Saved entries:
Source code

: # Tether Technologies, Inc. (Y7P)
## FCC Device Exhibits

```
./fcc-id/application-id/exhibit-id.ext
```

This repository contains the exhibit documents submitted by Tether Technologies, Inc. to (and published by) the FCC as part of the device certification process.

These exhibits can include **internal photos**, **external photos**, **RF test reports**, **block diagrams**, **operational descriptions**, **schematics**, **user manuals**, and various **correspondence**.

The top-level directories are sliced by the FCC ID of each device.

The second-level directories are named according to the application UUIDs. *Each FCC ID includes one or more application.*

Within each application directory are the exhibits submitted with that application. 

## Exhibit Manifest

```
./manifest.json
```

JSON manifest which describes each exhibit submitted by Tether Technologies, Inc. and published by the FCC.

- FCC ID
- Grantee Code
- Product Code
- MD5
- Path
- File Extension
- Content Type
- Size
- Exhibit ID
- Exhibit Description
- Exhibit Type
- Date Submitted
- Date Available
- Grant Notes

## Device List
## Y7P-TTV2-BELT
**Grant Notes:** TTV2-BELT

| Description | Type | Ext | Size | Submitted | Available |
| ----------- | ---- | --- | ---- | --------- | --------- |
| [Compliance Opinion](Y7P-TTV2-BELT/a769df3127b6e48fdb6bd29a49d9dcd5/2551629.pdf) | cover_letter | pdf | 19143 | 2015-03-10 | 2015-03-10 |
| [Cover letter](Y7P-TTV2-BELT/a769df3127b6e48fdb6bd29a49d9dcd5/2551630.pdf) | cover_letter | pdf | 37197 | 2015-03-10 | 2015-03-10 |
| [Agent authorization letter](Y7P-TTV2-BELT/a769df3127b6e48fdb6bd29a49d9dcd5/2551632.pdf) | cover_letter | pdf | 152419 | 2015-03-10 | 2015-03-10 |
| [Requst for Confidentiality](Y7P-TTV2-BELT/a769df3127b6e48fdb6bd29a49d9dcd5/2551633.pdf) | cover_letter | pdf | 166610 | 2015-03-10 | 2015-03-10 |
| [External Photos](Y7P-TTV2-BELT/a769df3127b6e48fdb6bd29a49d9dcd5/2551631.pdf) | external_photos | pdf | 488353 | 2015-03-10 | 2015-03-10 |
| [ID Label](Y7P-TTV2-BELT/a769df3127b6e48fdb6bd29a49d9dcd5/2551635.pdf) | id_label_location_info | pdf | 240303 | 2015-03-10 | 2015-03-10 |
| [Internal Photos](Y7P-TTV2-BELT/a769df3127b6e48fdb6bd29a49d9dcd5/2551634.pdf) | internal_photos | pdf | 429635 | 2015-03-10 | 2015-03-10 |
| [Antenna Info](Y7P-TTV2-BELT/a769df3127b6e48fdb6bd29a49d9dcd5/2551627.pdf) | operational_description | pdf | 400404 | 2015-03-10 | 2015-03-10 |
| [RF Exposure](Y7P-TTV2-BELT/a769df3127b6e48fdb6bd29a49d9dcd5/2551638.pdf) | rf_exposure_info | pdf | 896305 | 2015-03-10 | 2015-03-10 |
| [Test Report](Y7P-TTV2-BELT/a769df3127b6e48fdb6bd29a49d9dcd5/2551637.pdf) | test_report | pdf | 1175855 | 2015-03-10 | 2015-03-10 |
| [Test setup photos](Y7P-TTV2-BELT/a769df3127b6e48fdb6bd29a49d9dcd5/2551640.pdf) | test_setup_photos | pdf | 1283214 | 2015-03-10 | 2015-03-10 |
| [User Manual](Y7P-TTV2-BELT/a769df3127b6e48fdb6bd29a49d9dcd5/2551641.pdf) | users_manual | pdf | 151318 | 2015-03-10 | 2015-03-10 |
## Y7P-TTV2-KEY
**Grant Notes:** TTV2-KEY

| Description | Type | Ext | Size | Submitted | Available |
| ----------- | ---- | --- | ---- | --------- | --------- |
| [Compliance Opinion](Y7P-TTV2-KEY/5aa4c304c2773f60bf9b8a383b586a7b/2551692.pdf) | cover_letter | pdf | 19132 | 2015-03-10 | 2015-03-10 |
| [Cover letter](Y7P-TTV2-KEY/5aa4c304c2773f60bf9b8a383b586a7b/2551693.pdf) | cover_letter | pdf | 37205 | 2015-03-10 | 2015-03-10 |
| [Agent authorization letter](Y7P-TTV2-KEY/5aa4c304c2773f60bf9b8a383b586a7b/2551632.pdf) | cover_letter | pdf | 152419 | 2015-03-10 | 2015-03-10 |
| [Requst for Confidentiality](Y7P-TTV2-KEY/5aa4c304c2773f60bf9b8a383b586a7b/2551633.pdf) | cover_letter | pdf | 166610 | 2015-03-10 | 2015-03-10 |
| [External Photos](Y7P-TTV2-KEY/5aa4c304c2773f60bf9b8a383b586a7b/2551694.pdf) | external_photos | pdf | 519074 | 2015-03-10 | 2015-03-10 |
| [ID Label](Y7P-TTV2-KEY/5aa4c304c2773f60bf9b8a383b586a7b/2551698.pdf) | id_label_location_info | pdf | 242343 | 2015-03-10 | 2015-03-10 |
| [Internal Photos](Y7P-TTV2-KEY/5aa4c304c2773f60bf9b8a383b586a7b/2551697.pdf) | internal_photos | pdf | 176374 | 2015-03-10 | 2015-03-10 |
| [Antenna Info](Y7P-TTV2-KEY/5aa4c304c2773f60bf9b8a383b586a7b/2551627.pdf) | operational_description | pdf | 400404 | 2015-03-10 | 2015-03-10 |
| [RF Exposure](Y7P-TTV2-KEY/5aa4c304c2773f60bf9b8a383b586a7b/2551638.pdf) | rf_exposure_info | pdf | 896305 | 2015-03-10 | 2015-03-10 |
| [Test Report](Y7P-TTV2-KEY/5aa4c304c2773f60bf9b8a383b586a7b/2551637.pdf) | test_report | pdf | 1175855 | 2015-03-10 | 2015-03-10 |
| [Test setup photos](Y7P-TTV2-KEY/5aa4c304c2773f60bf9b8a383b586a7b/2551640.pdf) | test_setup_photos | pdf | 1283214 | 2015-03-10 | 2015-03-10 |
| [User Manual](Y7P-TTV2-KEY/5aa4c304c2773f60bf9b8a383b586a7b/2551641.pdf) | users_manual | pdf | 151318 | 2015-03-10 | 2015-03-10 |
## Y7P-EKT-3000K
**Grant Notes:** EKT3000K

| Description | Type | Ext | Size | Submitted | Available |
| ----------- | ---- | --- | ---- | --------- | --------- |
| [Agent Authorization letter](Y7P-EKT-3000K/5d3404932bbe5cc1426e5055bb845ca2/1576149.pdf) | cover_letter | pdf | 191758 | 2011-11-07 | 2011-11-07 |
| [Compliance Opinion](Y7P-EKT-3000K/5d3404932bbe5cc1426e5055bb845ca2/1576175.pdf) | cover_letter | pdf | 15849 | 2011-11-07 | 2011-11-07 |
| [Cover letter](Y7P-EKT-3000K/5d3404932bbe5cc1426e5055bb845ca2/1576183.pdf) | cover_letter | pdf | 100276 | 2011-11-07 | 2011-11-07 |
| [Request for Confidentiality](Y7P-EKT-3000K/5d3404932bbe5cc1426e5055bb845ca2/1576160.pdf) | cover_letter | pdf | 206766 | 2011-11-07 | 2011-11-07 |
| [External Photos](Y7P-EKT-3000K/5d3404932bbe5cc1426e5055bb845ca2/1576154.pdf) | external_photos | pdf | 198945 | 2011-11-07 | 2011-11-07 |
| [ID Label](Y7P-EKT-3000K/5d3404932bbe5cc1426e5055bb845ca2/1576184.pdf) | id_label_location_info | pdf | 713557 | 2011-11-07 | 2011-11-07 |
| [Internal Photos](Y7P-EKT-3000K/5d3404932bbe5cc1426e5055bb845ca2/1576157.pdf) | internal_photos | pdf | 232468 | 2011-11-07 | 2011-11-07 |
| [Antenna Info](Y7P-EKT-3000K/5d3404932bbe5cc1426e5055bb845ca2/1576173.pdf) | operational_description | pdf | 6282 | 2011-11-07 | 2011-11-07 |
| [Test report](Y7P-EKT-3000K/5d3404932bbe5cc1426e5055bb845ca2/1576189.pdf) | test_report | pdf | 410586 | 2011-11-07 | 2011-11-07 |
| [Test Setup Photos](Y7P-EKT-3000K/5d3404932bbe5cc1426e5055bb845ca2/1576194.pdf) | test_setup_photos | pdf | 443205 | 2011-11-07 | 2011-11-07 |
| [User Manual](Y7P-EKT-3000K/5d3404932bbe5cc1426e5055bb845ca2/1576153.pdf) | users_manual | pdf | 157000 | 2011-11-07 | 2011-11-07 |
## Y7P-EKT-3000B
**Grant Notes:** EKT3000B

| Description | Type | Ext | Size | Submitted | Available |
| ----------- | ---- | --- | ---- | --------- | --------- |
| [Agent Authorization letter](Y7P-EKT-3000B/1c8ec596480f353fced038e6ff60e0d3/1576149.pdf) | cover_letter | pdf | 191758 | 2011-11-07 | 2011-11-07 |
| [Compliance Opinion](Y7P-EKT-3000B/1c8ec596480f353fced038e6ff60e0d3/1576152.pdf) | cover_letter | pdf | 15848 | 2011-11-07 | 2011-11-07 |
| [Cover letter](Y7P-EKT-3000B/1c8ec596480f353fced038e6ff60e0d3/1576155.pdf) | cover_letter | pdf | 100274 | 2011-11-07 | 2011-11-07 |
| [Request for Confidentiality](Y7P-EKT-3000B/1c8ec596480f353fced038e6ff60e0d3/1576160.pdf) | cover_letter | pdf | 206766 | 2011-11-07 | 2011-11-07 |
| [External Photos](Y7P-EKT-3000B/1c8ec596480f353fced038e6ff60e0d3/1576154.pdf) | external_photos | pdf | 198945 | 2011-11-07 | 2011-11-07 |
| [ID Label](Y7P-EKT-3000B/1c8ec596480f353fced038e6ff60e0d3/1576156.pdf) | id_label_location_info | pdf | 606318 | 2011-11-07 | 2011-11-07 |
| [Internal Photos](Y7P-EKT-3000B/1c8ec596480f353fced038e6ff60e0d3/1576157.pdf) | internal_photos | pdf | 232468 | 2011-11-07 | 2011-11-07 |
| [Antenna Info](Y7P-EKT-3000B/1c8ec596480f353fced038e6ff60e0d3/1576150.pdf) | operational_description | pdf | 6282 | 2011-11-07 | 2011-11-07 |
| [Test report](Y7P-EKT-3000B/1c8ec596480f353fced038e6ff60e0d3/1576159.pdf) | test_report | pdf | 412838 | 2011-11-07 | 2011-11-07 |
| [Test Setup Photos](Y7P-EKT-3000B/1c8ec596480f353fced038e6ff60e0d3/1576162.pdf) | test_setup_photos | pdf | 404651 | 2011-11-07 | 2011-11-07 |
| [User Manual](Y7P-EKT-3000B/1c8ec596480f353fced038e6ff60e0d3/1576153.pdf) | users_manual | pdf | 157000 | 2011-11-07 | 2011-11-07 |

▶ **Task details**: Copy down every line of the entries containing the word "directories".

▶ **Completed exercise**:
The top-level directories are sliced by the FCC ID of each device.
The second-level directories are named according to the application UUIDs. *Each FCC ID includes one or more application.*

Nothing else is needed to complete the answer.